▶ **REQUIREMENT**:
Reproduce from the records below, with no pictures, exactly the lines between the one containing "Tour Management Module\\" and the one containing "respectively, an expression's", inclusive.

▶ **DATA SHOWN**:

────────────────

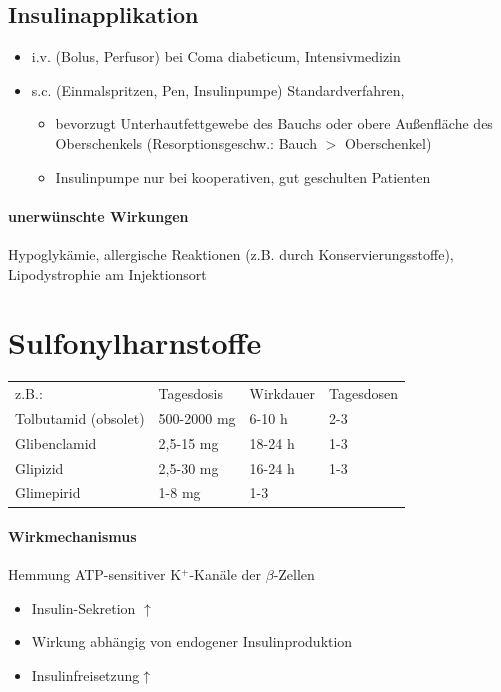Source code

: \documentclass[10pt,a4paper]{report}
\begin{document}
\subsection{Insulinapplikation} %
\label{ssub:insulinapplikation}
\begin{itemize}
	\item i.v.	(Bolus, Perfusor) bei Coma diabeticum, Intensivmedizin
	\item s.c.	(Einmalspritzen, Pen, Insulinpumpe) Standardverfahren,
	\begin{itemize}
		\item bevorzugt Unterhautfettgewebe des Bauchs oder obere Außenfläche des Oberschenkels (Resorptionsgeschw.: Bauch $>$ Oberschenkel)
		\item Insulinpumpe nur bei kooperativen, gut geschulten Patienten
	\end{itemize}
\end{itemize}
\paragraph{unerwünschte Wirkungen} %
\label{subp:unerw_nschte_wirkungen}
Hypoglykämie, allergische Reaktionen (z.B. durch Konservierungsstoffe), Lipodystrophie am Injektionsort
\section{Sulfonylharnstoffe} %
\label{sec:sulfonylharnstoffe}
\begin{tabularx}{\textwidth}{XXXX}
z.B.:&Tagesdosis&Wirkdauer&Tagesdosen\\
Tolbutamid (obsolet)&500-2000 mg&6-10 h&2-3\\
Glibenclamid&2,5-15 mg&18-24 h&1-3\\
Glipizid&2,5-30 mg&16-24 h&1-3\\
Glimepirid&1-8 mg&1-3\\
\end{tabularx}
\paragraph{Wirkmechanismus} %
\label{subp:wirkmechanismus}
Hemmung ATP-sensitiver K$^+$-Kanäle der $\beta$-Zellen
\begin{itemize}
	\item Insulin-Sekretion $\uparrow$
	\item Wirkung abhängig von endogener Insulinproduktion
	\item Insulinfreisetzung$\uparrow$
\end{itemize}
\end{document}
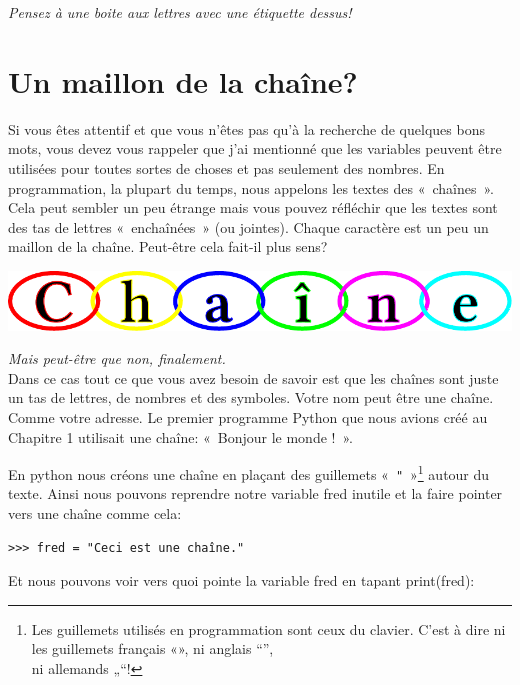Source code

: \emph{Pensez à une boite aux lettres avec une étiquette dessus!}



\section{Un maillon de la chaîne?}

Si vous êtes attentif et que vous n'êtes pas qu'à la recherche de quelques bons mots, vous devez vous rappeler que j'ai mentionné que les variables peuvent être utilisées  pour toutes sortes de choses et pas seulement des nombres.
En programmation, la plupart du temps, nous appelons les textes des «~chaînes~». Cela peut sembler un peu étrange mais vous pouvez réfléchir que les textes sont des tas de lettres «~enchaînées~» (ou jointes). Chaque caractère est un peu un maillon de la chaîne. Peut-être cela fait-il plus sens?\\
\begin{center}
\includegraphics[scale=1]{images/chaine.pdf} 
\end{center}

\emph{Mais peut-être que non, finalement.}\\


Dans ce cas tout ce que vous avez besoin de savoir est que les chaînes sont juste un tas de lettres, de nombres et 
 des symboles. Votre nom peut être une chaîne. Comme votre adresse. Le premier programme Python que nous avions créé au Chapitre 1 utilisait une chaîne: «~Bonjour le monde !~». 


En python nous créons une chaîne en plaçant des guillemets «~\texttt{"}~»\footnote{Les guillemets utilisés en programmation sont ceux du clavier. C'est à dire ni les guillemets français «», ni anglais “”,\\ ni allemands  „“!} autour du texte. Ainsi nous pouvons reprendre notre variable 
fred inutile et la faire pointer vers une chaîne comme cela:

\begin{Verbatim}[frame=single,rulecolor=\color{mbleu}, label=à taper]
>>> fred = "Ceci est une chaîne."
\end{Verbatim}

Et nous pouvons voir vers quoi pointe la variable fred en tapant print(fred):

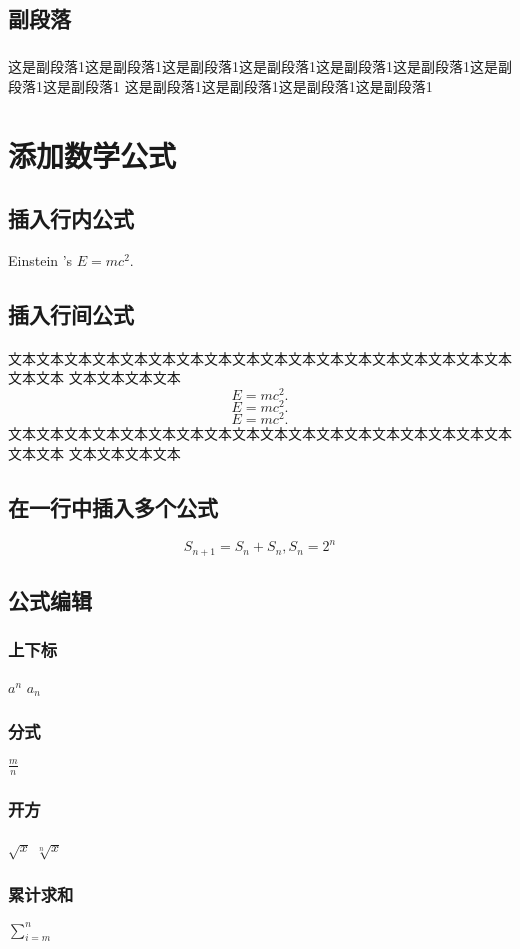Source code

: \documentclass{article}
\begin{document}
\subsection{副段落}
\subparagraph{}
这是副段落1这是副段落1这是副段落1这是副段落1这是副段落1这是副段落1这是副段落1这是副段落1
这是副段落1这是副段落1这是副段落1这是副段落1

\section{添加数学公式}
\subsection{插入行内公式}
Einstein 's $E=mc^2$.
\subsection{插入行间公式}
\paragraph{}
文本文本文本文本文本文本文本文本文本文本文本文本文本文本文本文本文本文本文本文本
文本文本文本文本
\[ E=mc^2. \]
\[ E=mc^2. \]
\[ E=mc^2. \]
文本文本文本文本文本文本文本文本文本文本文本文本文本文本文本文本文本文本文本文本
文本文本文本文本
\subsection{在一行中插入多个公式}
\begin{displaymath}
    S_{n+1}=S_{n}+S_{n},
    S_{n}=2^{n}
\end{displaymath}
\subsection{公式编辑}
\subsubsection{上下标}
\Large
$a^{n}$
$a_{n}$
\subsubsection{分式}
$\frac{m}{n}$
\subsubsection{开方}
$\sqrt{x}$
$\sqrt[n]{x}$
\subsubsection{累计求和}
$\sum_{i=m}^{n}$
\end{document}
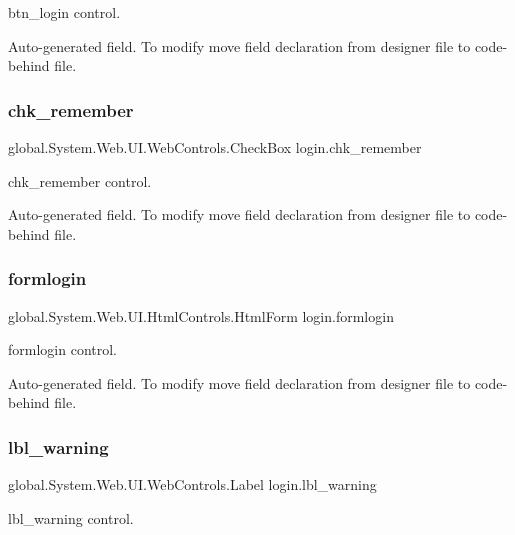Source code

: btn\+\_\+login control. 

Auto-\/generated field. To modify move field declaration from designer file to code-\/behind file. \mbox{\label{classlogin_a954d3486d679c27354627843b38b771e}} 
\subsubsection{\texorpdfstring{chk\_remember}{chk\_remember}}
{\footnotesize\ttfamily global.\+System.\+Web.\+U\+I.\+Web\+Controls.\+Check\+Box login.\+chk\+\_\+remember\hspace{0.3cm}{\ttfamily [protected]}}



chk\+\_\+remember control. 

Auto-\/generated field. To modify move field declaration from designer file to code-\/behind file. \mbox{\label{classlogin_a1d73d7512615559b12aaf3f7cf7c9a22}} 
\subsubsection{\texorpdfstring{formlogin}{formlogin}}
{\footnotesize\ttfamily global.\+System.\+Web.\+U\+I.\+Html\+Controls.\+Html\+Form login.\+formlogin\hspace{0.3cm}{\ttfamily [protected]}}



formlogin control. 

Auto-\/generated field. To modify move field declaration from designer file to code-\/behind file. \mbox{\label{classlogin_a8bb58776f29e9d995622f3217e1e1c92}} 
\subsubsection{\texorpdfstring{lbl\_warning}{lbl\_warning}}
{\footnotesize\ttfamily global.\+System.\+Web.\+U\+I.\+Web\+Controls.\+Label login.\+lbl\+\_\+warning\hspace{0.3cm}{\ttfamily [protected]}}



lbl\+\_\+warning control. 

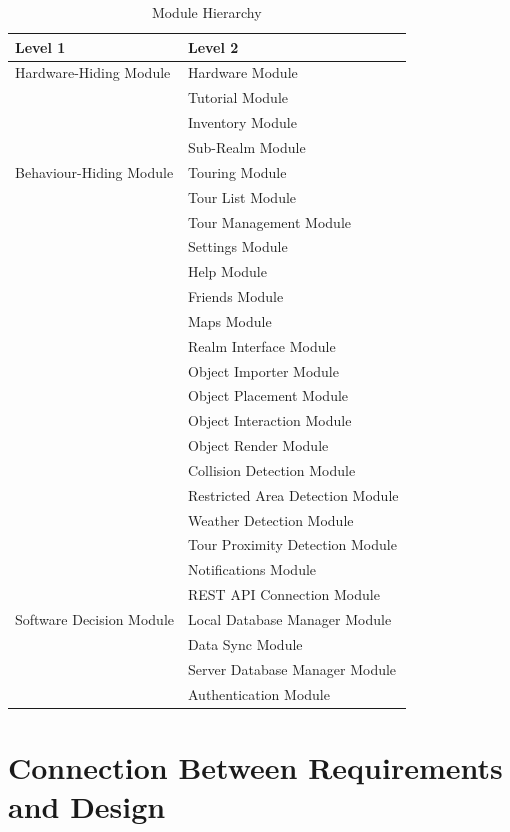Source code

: \documentclass[12pt, titlepage]{article}
\begin{document}
\begin{table}[h!]
\centering
\begin{tabular}{p{} p{}}
\toprule
\textbf{Level 1} & \textbf{Level 2}\\
\midrule

{Hardware-Hiding Module} & Hardware Module\\
\midrule

\multirow{7}{0.3\textwidth}{Behaviour-Hiding Module} & Tutorial Module\\
& Inventory Module\\
& Sub-Realm Module\\
& Touring Module\\
& Tour List Module\\
& Tour Management Module\\
& Settings Module\\
& Help Module\\
& Friends Module\\ 
& Maps Module\\
& Realm Interface Module\\
& Object Importer Module\\
& Object Placement Module\\
& Object Interaction Module\\
& Object Render Module\\
& Collision Detection Module\\
& Restricted Area Detection Module\\
& Weather Detection Module\\
& Tour Proximity Detection Module\\
& Notifications Module\\
\midrule

\multirow{3}{0.3\textwidth}{Software Decision Module} & REST API Connection Module\\
& Local Database Manager Module\\
& Data Sync Module\\
& Server Database Manager Module\\
& Authentication Module\\
\bottomrule

\end{tabular}
\caption{Module Hierarchy}
\label{TblMH}
\end{table}

\newpage

\newpage

\section{Connection Between Requirements and Design} \label{SecConnection}
\end{document}
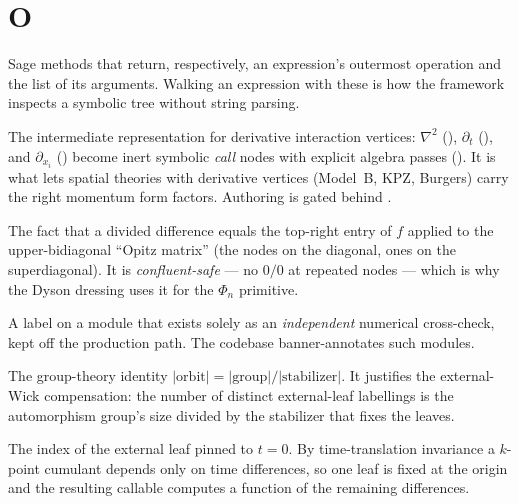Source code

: \section*{O}
\begin{description}[leftmargin=0pt,style=nextline]

  \item[\code{.operator()} / \code{.operands()}] Sage methods that return,
        respectively, an expression's outermost operation and the list of its
        arguments. Walking an expression with these is how the framework inspects a
        symbolic tree without string parsing.

  \item[Operator IR] The intermediate representation for derivative interaction
        vertices: $\nabla^{2}$ (), $\partial_t$ (), and
        $\partial_{x_i}$ () become inert symbolic \emph{call} nodes with
        explicit algebra passes (). It is
        what lets spatial theories with derivative vertices (Model~B, KPZ, Burgers)
        carry the right momentum form factors. Authoring is gated behind
        .

  \item[Opitz theorem] The fact that a divided difference equals the top-right entry
        of $f$ applied to the upper-bidiagonal ``Opitz matrix'' (the nodes on the
        diagonal, ones on the superdiagonal). It is \emph{confluent-safe} --- no
        $0/0$ at repeated nodes --- which is why the Dyson dressing uses it for the
        $\Phi_n$ primitive.

  \item[ORACLE-ONLY] A label on a module that exists solely as an \emph{independent}
        numerical cross-check, kept off the production path. The codebase
        banner-annotates such modules.

  \item[Orbit--stabilizer theorem] The group-theory identity
        $|\text{orbit}|=|\text{group}|/|\text{stabilizer}|$. It justifies the
        external-Wick compensation: the number of distinct external-leaf labellings
        is the automorphism group's size divided by the stabilizer that fixes the
        leaves.

  \item[\code{origin\_leaf\_idx} / origin pinning] The index of the external leaf
        pinned to $t=0$. By time-translation invariance a $k$-point cumulant depends
        only on time differences, so one leaf is fixed at the origin and the
        resulting callable computes a function of the remaining differences.


\end{description}
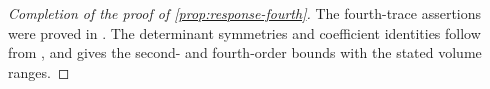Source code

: \begin{proof}[Completion of the proof of \cref{prop:response-fourth}]
The fourth-trace assertions were proved in
.
The determinant symmetries and coefficient identities follow from
, and
 gives the second- and
fourth-order bounds with the stated volume ranges.
\end{proof}

\printbibliography

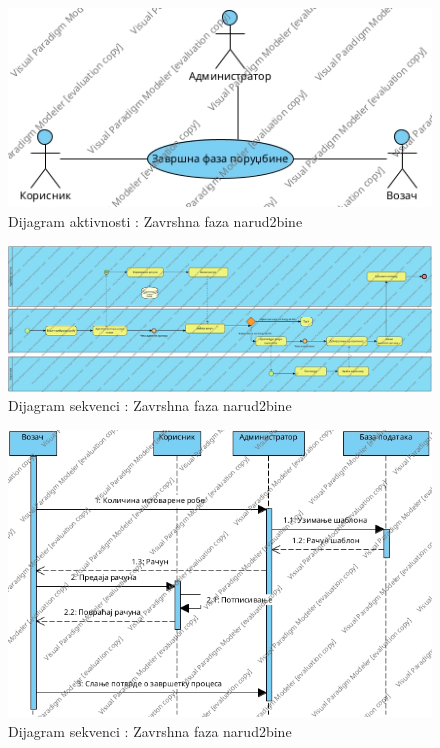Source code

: \begin{figure}[h!]
	\includegraphics[scale=0.4]{Slike/UML/SUzavrsnaFazaPorudzbineUse Case Diagram.jpg}
	\centering
	\caption{Dijagram aktivnosti : Zavrshna faza narud2bine}
	\label{ucZavrsnaFazaAktivnost}
\end{figure}
\begin{figure}[h!]
	\includegraphics[scale=0.4]{Slike/BPMN/BPMNzavrsnaFazaPorudzbine.jpg}
	\centering
	\caption{Dijagram sekvenci : Zavrshna faza narud2bine}
	\label{ucZavrsnaFazaSekvence}
\end{figure}
\begin{figure}[h!]
	\includegraphics[scale=0.4]{Slike/DFD/SUzavrsnaFazaProudzbineSequence Diagram1.jpg}
	\centering
	\caption{Dijagram sekvenci : Zavrshna faza narud2bine}
	\label{ucZavrsnaFazaSekvence}
\end{figure}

────────────────

▶ **OUTPUT OF THE TASK**:
& Tour Management Module\\
& Settings Module\\
& Help Module\\
& Friends Module\\ 
& Maps Module\\
& Realm Interface Module\\
& Object Importer Module\\
& Object Placement Module\\
& Object Interaction Module\\
& Object Render Module\\
& Collision Detection Module\\
& Restricted Area Detection Module\\
& Weather Detection Module\\
& Tour Proximity Detection Module\\
& Notifications Module\\
\midrule

\multirow{3}{0.3\textwidth}{Software Decision Module} & REST API Connection Module\\
& Local Database Manager Module\\
& Data Sync Module\\
& Server Database Manager Module\\
& Authentication Module\\
\bottomrule

\end{tabular}
\caption{Module Hierarchy}
\label{TblMH}
\end{table}

\newpage

\newpage

\section{Connection Between Requirements and Design} \label{SecConnection}
\end{document}
Source code

: \section*{O}
\begin{description}[leftmargin=0pt,style=nextline]

  \item[\code{.operator()} / \code{.operands()}] Sage methods that return,
        respectively, an expression's outermost operation and the list of its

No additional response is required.